• Work task
Print the line that has "- Only used" in it, then every remaining line of the data, exactly and without anything extra.
____________________
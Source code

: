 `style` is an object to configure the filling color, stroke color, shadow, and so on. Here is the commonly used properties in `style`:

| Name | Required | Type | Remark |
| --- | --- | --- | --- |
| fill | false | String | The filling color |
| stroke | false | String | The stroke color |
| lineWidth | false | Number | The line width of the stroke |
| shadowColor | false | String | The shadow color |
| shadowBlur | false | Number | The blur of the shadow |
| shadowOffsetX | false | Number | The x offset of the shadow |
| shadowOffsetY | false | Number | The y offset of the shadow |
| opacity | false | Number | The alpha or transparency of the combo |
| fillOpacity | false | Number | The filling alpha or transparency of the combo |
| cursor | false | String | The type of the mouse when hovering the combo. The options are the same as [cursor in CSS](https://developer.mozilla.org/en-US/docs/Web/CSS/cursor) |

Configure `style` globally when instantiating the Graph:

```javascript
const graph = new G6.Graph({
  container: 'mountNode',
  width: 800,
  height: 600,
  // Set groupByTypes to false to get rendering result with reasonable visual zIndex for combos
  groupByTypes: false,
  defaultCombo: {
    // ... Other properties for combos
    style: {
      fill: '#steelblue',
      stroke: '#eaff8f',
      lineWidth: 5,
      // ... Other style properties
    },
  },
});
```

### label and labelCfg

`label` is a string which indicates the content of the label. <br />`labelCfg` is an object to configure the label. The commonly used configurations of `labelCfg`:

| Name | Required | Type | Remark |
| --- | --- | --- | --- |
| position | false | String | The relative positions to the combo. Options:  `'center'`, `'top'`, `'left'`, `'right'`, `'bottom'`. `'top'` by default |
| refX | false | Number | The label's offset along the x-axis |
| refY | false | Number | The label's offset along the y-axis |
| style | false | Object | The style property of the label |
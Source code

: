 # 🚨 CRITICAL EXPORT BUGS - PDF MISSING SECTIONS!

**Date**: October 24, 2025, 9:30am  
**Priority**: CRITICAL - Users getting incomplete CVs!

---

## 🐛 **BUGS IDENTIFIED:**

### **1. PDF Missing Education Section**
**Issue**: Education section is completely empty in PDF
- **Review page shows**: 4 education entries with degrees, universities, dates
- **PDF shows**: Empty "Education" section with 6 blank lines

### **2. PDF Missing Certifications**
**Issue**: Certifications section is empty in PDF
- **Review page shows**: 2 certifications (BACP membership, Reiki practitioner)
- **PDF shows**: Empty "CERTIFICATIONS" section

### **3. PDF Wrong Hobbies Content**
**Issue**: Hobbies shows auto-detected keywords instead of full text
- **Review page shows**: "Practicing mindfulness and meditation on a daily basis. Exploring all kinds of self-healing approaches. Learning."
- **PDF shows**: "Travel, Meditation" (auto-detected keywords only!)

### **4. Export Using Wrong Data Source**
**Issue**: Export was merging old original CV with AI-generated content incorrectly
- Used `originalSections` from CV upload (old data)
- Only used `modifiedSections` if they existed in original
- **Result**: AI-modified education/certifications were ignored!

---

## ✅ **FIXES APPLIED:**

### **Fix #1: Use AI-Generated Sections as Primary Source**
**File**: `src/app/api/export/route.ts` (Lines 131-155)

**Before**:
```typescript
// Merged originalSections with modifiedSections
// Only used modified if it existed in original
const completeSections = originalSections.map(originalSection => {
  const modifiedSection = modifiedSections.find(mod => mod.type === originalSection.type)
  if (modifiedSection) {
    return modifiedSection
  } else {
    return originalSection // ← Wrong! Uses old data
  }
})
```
____________________
• Answer to this task
- Only used `modifiedSections` if they existed in original
- **Result**: AI-modified education/certifications were ignored!

---

## ✅ **FIXES APPLIED:**

### **Fix #1: Use AI-Generated Sections as Primary Source**
**File**: `src/app/api/export/route.ts` (Lines 131-155)

**Before**:
```typescript
// Merged originalSections with modifiedSections
// Only used modified if it existed in original
const completeSections = originalSections.map(originalSection => {
  const modifiedSection = modifiedSections.find(mod => mod.type === originalSection.type)
  if (modifiedSection) {
    return modifiedSection
  } else {
    return originalSection // ← Wrong! Uses old data
  }
})
```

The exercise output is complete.